Of the cases of familial sarcoidosis published to date, it is more common in monozygotic than in dizygotic twins, in like sex pairs than in unlike sex pairs, and in mother-child relations than in father-child relations.5 ,6 Our study is unusual in that we report five cases—two mother-son relationships and one mother-daughter relationship, three siblings, and a husband-wife relationship. In all but one of the patients the diagnosis was confirmed by a positive Kveim test.

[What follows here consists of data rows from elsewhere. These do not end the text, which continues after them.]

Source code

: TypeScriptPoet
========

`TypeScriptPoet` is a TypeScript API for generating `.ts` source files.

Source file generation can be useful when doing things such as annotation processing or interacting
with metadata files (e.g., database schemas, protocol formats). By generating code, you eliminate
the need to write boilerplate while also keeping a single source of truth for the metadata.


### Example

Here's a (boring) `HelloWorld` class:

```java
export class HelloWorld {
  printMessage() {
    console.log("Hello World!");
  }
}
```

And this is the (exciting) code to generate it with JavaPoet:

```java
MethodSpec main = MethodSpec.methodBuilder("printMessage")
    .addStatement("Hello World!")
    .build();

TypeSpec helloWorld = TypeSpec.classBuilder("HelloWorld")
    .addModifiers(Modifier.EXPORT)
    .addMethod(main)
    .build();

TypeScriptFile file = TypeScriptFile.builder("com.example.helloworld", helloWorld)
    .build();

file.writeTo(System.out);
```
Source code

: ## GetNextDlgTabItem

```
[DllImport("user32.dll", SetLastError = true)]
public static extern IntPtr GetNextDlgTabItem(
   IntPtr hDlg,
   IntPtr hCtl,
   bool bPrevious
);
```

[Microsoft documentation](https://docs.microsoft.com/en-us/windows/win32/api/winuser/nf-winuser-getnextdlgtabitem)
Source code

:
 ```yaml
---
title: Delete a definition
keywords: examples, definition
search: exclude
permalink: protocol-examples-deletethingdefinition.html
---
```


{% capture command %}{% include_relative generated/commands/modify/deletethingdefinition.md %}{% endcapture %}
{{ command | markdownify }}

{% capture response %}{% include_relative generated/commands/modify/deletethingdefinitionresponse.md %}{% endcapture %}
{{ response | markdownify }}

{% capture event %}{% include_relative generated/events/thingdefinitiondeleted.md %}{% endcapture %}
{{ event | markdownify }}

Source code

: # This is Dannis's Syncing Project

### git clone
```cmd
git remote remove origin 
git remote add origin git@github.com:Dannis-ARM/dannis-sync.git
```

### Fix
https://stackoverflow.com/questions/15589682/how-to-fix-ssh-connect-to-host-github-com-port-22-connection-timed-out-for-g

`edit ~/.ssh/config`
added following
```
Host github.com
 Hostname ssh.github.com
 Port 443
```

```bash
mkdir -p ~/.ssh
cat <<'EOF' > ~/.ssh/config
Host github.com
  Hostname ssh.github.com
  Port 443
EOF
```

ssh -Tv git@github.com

Whilst the first ever case of sarcoidosis was probably described by Boeck in 1899,7 familial sarcoidosis was not described separately until 1923.8 Since then a total of nearly 450 cases has been presented worldwide.1 The prevalence of familial sarcoidosis is variable; in Ireland, where there is a high national prevalence of sarcoidosis, a study of 114 index cases showed that 9.6% of them had at least one sibling with the disease.9 A higher than average prevalence for sarcoidosis is also reported amongst West Indians,10 with familial disease occurring in 5.4% of native islanders of Martinique.11 These figures contrast sharply with reports of a prevalence of familial sarcoidosis of about 1% in Europeans.12
There are many reports in the literature of HLA associations in familial sarcoidosis, suggesting possible genetic factors in the aetiology of the disease. Of the three genetically related members in our report, HLA A2 is common to all. The fourth relative was not available for testing (case 5). In all these cases the disease involved pulmonary changes as well as giving bilateral hilar lymphadenopathy. We are unaware of any previously reported link between HLA A2 and pulmonary sarcoidosis, and we propose this as a new association. Previously published data also report that HLA DR3 confers a good prognosis13 with HLA DR5 leading to increased susceptibility for the development of the disease.14 Our results can add no weight either in favour or against either of these hypotheses.
In conclusion, our report raises the possibility of an association between HLA A2 and familial sarcoidosis with lung disease. It will be interesting to see whether further reports lend support to this.